* _TASK GOAL_
Go to the line holding "Доказательство сформулированной теоремы" in the entries below and write out exactly every line down to and including the line holding "Мы будем доказывать".

[Records from a data source]
┏━━

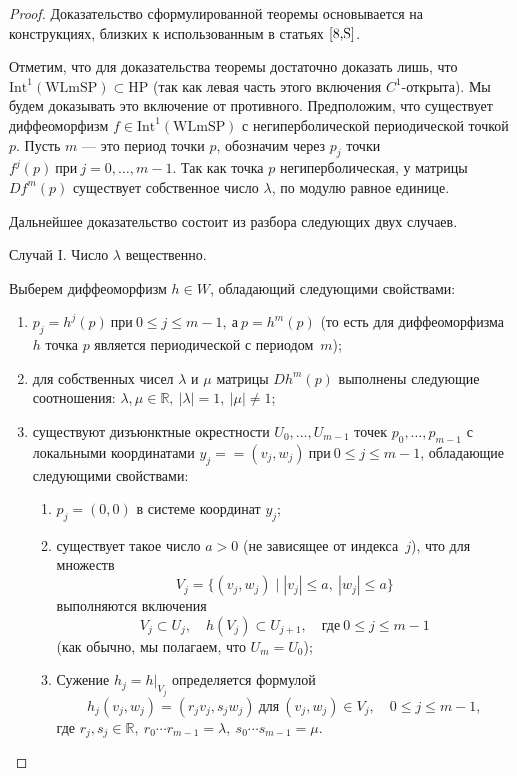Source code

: \documentclass[12pt]{article}
\begin{document}
\begin{proof}
Доказательство сформулированной теоремы основывается на конструкциях, близких к использованным в статьях $\cite{8,S}$.

Отметим, что для доказательства теоремы достаточно доказать лишь, что $\mbox{Int}^1(\mbox{WLmSP})\subset\mbox{HP}$ (так как левая часть этого включения $C^1$-открыта).
Мы будем доказывать это включение от противного. Предположим, что существует диффеоморфизм $f\in\mbox{Int}^1(\mbox{WLmSP})$ с негиперболической периодической точкой $p$.
Пусть $m$ --- это период точки $p$, обозначим через $p_j$ точки $f^j(p)\ \mbox{при}\ j=0,\ldots,m-1$.
 Так как точка $p$ негиперболическая, у матрицы $Df^m(p)$ существует собственное число $\lambda$, по модулю равное единице.
 
 Дальнейшее доказательство состоит из разбора следующих двух случаев.
 
 Случай I. Число $\lambda$ вещественно.

 Выберем диффеоморфизм $h\!\in\! W$, обладающий следующими свойствами:
\begin{enumerate}
\item[(h1)]$p_j=h^j(p)\ \textrm{при}\ 0\leq j\leq m-1,\ \textrm{а} \ p=h^m(p)$ (то есть для диффеоморфизма $h$ точка $p$ является периодической с периодом~$m$);
\item[(h2)] для собственных чисел $\lambda$ и $\mu$ матрицы $Dh^m(p)$ выполнены следующие соотношения: $\lambda,\mu\in\mathbb{R},\ |\lambda|=1,\ |\mu|\neq 1$;
\item[(h3)] существуют дизъюнктные окрестности $U_0,\ldots,U_{m-1}$ точек $p_0,\ldots,p_{m-1}$ с локальными координатами $y_j=\allowbreak=(v_j,w_j)\ \textrm{при}\ 0\leq j\leq m-1$, обладающие следующими свойствами:
\begin{enumerate}
\item[(h3.1)] $p_j=(0,0)$ в системе координат $y_j$;
\item[(h3.2)] существует такое число $a>0$ (не зависящее от индекса~$j$), что для множеств 
$$V_j=\{(v_j,w_j)\mid |v_j|\leq a,\ |w_j|\leq a\}$$
выполняются включения 
$$V_j\subset U_j,\quad h(V_j)\subset U_{j+1},\quad\textrm{где}\ 0\leq j\leq m-1$$
(как обычно, мы полагаем, что $U_m=U_0$);
\item[(h3.3)] Сужение $h_j=h|_{V_j}$ определяется формулой
$$h_j(v_j,w_j)=(r_jv_j,s_jw_j)\ \textrm{для}\ (v_j,w_j)\in V_j,\quad 0\leq j\leq m-1,$$
где $r_j,s_j\in\mathbb{R},\ r_0\cdots r_{m-1}=\lambda,\ s_0\cdots s_{m-1}=\mu$. 
\end{enumerate}
\end{enumerate}


\end{proof}
\end{document}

┗━━

* _EXERCISE RESPONSE_
Доказательство сформулированной теоремы основывается на конструкциях, близких к использованным в статьях $\cite{8,S}$.

Отметим, что для доказательства теоремы достаточно доказать лишь, что $\mbox{Int}^1(\mbox{WLmSP})\subset\mbox{HP}$ (так как левая часть этого включения $C^1$-открыта).
Мы будем доказывать это включение от противного. Предположим, что существует диффеоморфизм $f\in\mbox{Int}^1(\mbox{WLmSP})$ с негиперболической периодической точкой $p$.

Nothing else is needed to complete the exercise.